GIVEN RECORDS Start Marker

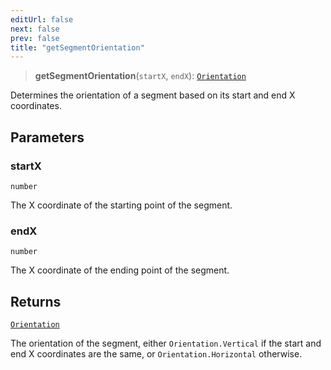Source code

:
 ```yaml
---
editUrl: false
next: false
prev: false
title: "getSegmentOrientation"
---
```


> **getSegmentOrientation**(`startX`, `endX`): [`Orientation`](/api/other/orientation/)

Determines the orientation of a segment based on its start and end X coordinates.

## Parameters

### startX

`number`

The X coordinate of the starting point of the segment.

### endX

`number`

The X coordinate of the ending point of the segment.

## Returns

[`Orientation`](/api/other/orientation/)

The orientation of the segment, either `Orientation.Vertical` if the start and end X coordinates are the same, or `Orientation.Horizontal` otherwise.
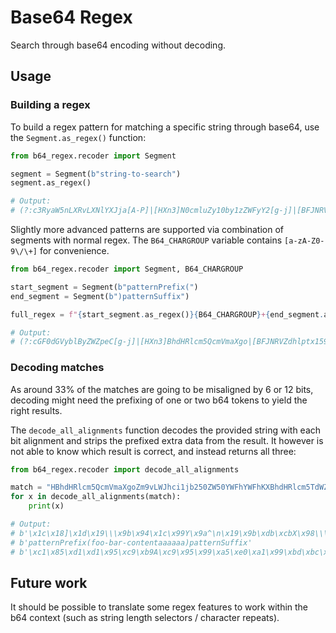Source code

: # Base64 Regex

Search through base64 encoding without decoding.

## Usage

### Building a regex

To build a regex pattern for matching a specific string through base64, use the
`Segment.as_regex()` function:

```python
from b64_regex.recoder import Segment

segment = Segment(b"string-to-search")
segment.as_regex()

# Output:
# (?:c3RyaW5nLXRvLXNlYXJja[A-P]|[HXn3]N0cmluZy10by1zZWFyY2[g-j]|[BFJNRVZdhlptx159]zdHJpbmctdG8tc2VhcmNo)
```

Slightly more advanced patterns are supported via combination of segments with
normal regex. The `B64_CHARGROUP` variable contains `[a-zA-Z0-9\/\+]` for
convenience.

```python
from b64_regex.recoder import Segment, B64_CHARGROUP

start_segment = Segment(b"patternPrefix(")
end_segment = Segment(b")patternSuffix")

full_regex = f"{start_segment.as_regex()}{B64_CHARGROUP}+{end_segment.as_regex()}"

# Output:
# (?:cGF0dGVyblByZWZpeC[g-j]|[HXn3]BhdHRlcm5QcmVmaXgo|[BFJNRVZdhlptx159]wYXR0ZXJuUHJlZml4K[A-P])[a-zA-Z0-9\/\+]+(?:KXBhdHRlcm5TdWZmaX[g-j]|[CSiy]lwYXR0ZXJuU3VmZml4|[AEIMQUYcgkosw048]pcGF0dGVyblN1ZmZpe[A-P])
```

### Decoding matches

As around 33% of the matches are going to be misaligned by 6 or 12 bits,
decoding might need the prefixing of one or two b64 tokens to yield the right
results.

The `decode_all_alignments` function decodes the provided string with each bit
alignment and strips the prefixed extra data from the result. It however is not
able to know which result is correct, and instead returns all three:

```python
from b64_regex.recoder import decode_all_alignments

match = "HBhdHRlcm5QcmVmaXgoZm9vLWJhci1jb250ZW50YWFhYWFhKXBhdHRlcm5TdWZmaXh"
for x in decode_all_alignments(match):
    print(x)

# Output:
# b'\x1c\x18]\x1d\x19\\\x9b\x94\x1c\x99Y\x9a^\n\x19\x9b\xdb\xcbX\x98\\\x8bX\xdb\xdb\x9d\x19[\x9d\x18XXXXXJ\\\x18]\x1d\x19\\\x9b\x94\xddY\x99\x9a^'
# b'patternPrefix(foo-bar-contentaaaaaa)patternSuffix'
# b'\xc1\x85\xd1\xd1\x95\xc9\xb9A\xc9\x95\x99\xa5\xe0\xa1\x99\xbd\xbc\xb5\x89\x85\xc8\xb5\x8d\xbd\xb9\xd1\x95\xb9\xd1\x85\x85\x85\x85\x85\x84\xa5\xc1\x85\xd1\xd1\x95\xc9\xb9M\xd5\x99\x99\xa5\xe1'
```

## Future work

It should be possible to translate some regex features to work within the b64
context (such as string length selectors / character repeats).
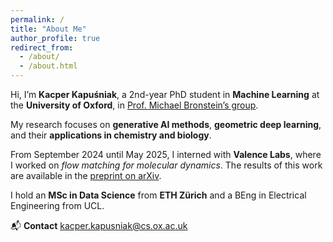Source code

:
 ```yaml
---
permalink: /
title: "About Me"
author_profile: true
redirect_from: 
  - /about/
  - /about.html
---
```


Hi, I’m **Kacper Kapuśniak**, a 2nd-year PhD student in **Machine Learning** at the **University of Oxford**, in [Prof. Michael Bronstein’s group](https://www.cs.ox.ac.uk/people/michael.bronstein/).

My research focuses on **generative AI methods**, **geometric deep learning**, and their **applications in chemistry and biology**.

From September 2024 until May 2025, I interned with **Valence Labs**, where I worked on *flow matching for molecular dynamics*. The results of this work are available in the [preprint on arXiv](https://arxiv.org/abs/2509.24779).

I hold an **MSc in Data Science** from **ETH Zürich** and a BEng in Electrical Engineering from UCL.

📬 **Contact**  kacper.kapusniak@cs.ox.ac.uk
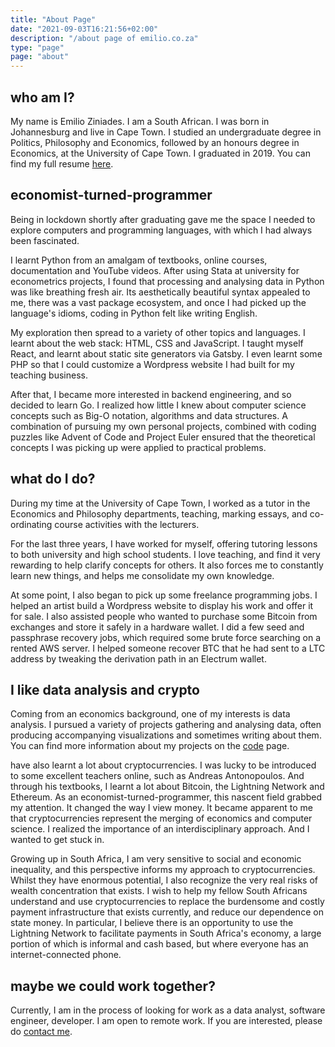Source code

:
 ```yaml
---
title: "About Page"
date: "2021-09-03T16:21:56+02:00"
description: "/about page of emilio.co.za"
type: "page"
page: "about"
---
```


## who am I?

My name is Emilio Ziniades.
I am a South African.
I was born in Johannesburg and live in Cape Town.
I studied an undergraduate degree in Politics, Philosophy and Economics, followed by an honours degree in Economics, at the University of Cape Town.
I graduated in 2019.
You can find my full resume <a href="/resume.pdf" target="_blank">here</a>.

## economist-turned-programmer

Being in lockdown shortly after graduating gave me the space I needed to explore computers and programming languages, with which I had always been fascinated.

I learnt Python from an amalgam of textbooks, online courses, documentation and YouTube videos.
After using Stata at university for econometrics projects, I found that processing and analysing data in Python was like breathing fresh air.
Its aesthetically beautiful syntax appealed to me, there was a vast package ecosystem, and once I had picked up the language's idioms, coding in Python felt like writing English.

My exploration then spread to a variety of other topics and languages.
I learnt about the web stack: HTML, CSS and JavaScript.
I taught myself React, and learnt about static site generators via Gatsby.
I even learnt some PHP so that I could customize a Wordpress website I had built for my teaching business.

After that, I became more interested in backend engineering, and so decided to learn Go.
I realized how little I knew about computer science concepts such as Big-O notation, algorithms and data structures.
A combination of pursuing my own personal projects, combined with coding puzzles like Advent of Code and Project Euler ensured that the theoretical concepts I was picking up were applied to practical problems.

## what do I do?

During my time at the University of Cape Town, I worked as a tutor in the Economics and Philosophy departments, teaching, marking essays, and co-ordinating course activities with the lecturers.

For the last three years, I have worked for myself, offering tutoring lessons to both university and high school students.
I love teaching, and find it very rewarding to help clarify concepts for others.
It also forces me to constantly learn new things, and helps me consolidate my own knowledge.

At some point, I also began to pick up some freelance programming jobs.
I helped an artist build a Wordpress website to display his work and offer it for sale.
I also assisted people who wanted to purchase some Bitcoin from exchanges and store it safely in a hardware wallet.
I did a few seed and passphrase recovery jobs, which required some brute force searching on a rented AWS server.
I helped someone recover BTC that he had sent to a LTC address by tweaking the derivation path in an Electrum wallet.

## I like data analysis and crypto

Coming from an economics background, one of my interests is data analysis.
I pursued a variety of projects gathering and analysing data, often producing accompanying visualizations and sometimes writing about them. You can find more information about my projects on the [code](@/content/code/_index.md) page.

have also learnt a lot about cryptocurrencies.
I was lucky to be introduced to some excellent teachers online, such as Andreas Antonopoulos.
And through his textbooks, I learnt a lot about Bitcoin, the Lightning Network and Ethereum.
As an economist-turned-programmer, this nascent field grabbed my attention.
It changed the way I view money.
It became apparent to me that cryptocurrencies represent the merging of economics and computer science.
I realized the importance of an interdisciplinary approach.
And I wanted to get stuck in.

Growing up in South Africa, I am very sensitive to social and economic inequality, and this perspective informs my approach to cryptocurrencies.
Whilst they have enormous potential, I also recognize the very real risks of wealth concentration that exists.
I wish to help my fellow South Africans understand and use cryptocurrencies to replace the burdensome and costly payment infrastructure that exists currently, and reduce our dependence on state money.
In particular, I believe there is an opportunity to use the Lightning Network to facilitate payments in South Africa's economy, a large portion of which is informal and cash based, but where everyone has an internet-connected phone.

## maybe we could work together?

Currently, I am in the process of looking for work as a data analyst, software engineer, developer. I am open to remote work. If you are interested, please do [contact me](@/content/contact/_index.md).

GIVEN RECORDS End Marker

• _WORK TO COMPLETE_: Search the entries for the word "such" and show every line that has it.

• _ANSWER TO THIS EXERCISE_:
context (such as string length selectors / character repeats).
I realized how little I knew about computer science concepts such as Big-O notation, algorithms and data structures.
I was lucky to be introduced to some excellent teachers online, such as Andreas Antonopoulos.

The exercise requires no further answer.